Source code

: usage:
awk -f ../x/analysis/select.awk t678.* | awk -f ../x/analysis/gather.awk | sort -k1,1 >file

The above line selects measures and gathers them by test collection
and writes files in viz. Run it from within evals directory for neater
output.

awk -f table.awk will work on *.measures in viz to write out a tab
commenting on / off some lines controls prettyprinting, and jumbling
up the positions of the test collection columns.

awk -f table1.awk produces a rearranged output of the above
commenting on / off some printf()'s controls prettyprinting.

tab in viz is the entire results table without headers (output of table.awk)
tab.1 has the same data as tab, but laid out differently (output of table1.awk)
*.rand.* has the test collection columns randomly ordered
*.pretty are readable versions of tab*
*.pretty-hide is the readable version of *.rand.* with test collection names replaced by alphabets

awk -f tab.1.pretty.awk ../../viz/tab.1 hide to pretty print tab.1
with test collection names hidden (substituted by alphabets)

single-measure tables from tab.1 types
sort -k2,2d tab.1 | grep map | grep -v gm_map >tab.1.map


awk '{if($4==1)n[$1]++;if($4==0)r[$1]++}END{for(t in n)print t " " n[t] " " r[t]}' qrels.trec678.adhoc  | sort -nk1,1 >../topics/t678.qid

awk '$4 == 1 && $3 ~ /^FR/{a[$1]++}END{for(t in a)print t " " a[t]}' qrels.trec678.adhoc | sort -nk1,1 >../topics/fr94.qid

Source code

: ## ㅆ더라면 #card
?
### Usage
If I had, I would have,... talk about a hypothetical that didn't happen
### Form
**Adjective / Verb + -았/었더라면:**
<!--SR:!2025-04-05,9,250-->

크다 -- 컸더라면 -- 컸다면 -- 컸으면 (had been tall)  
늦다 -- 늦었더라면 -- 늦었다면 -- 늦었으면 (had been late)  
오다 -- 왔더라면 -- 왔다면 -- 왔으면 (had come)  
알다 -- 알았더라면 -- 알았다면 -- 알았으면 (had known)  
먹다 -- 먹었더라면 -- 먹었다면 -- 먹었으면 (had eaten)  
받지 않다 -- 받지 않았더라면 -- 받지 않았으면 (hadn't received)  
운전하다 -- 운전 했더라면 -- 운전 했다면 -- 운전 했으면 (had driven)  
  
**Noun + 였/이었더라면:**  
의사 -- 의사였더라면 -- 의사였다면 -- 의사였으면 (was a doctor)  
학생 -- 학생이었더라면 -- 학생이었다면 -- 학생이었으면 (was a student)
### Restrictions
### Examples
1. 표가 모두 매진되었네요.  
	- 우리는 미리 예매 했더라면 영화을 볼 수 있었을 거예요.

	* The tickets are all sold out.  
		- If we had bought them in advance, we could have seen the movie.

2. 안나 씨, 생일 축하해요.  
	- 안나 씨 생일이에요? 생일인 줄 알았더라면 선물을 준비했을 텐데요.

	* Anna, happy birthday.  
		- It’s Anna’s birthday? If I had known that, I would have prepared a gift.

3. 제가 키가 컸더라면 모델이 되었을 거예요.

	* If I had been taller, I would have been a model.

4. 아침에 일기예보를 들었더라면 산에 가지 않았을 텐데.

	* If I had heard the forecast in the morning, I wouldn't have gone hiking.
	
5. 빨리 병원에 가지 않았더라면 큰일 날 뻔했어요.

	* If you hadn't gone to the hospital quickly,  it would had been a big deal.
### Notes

● **About this exercise**: For the lines above, output exactly those from the line containing "의사 -- 의사였더라면" through the line containing "- 안나 씨 생일이에요? 생일인 줄 알았더라면 선물을 준비했을 텐데요.", and skip the others.

● **Answer to this task**:
의사 -- 의사였더라면 -- 의사였다면 -- 의사였으면 (was a doctor)  
학생 -- 학생이었더라면 -- 학생이었다면 -- 학생이었으면 (was a student)
### Restrictions
### Examples
1. 표가 모두 매진되었네요.  
	- 우리는 미리 예매 했더라면 영화을 볼 수 있었을 거예요.

	* The tickets are all sold out.  
		- If we had bought them in advance, we could have seen the movie.

2. 안나 씨, 생일 축하해요.  
	- 안나 씨 생일이에요? 생일인 줄 알았더라면 선물을 준비했을 텐데요.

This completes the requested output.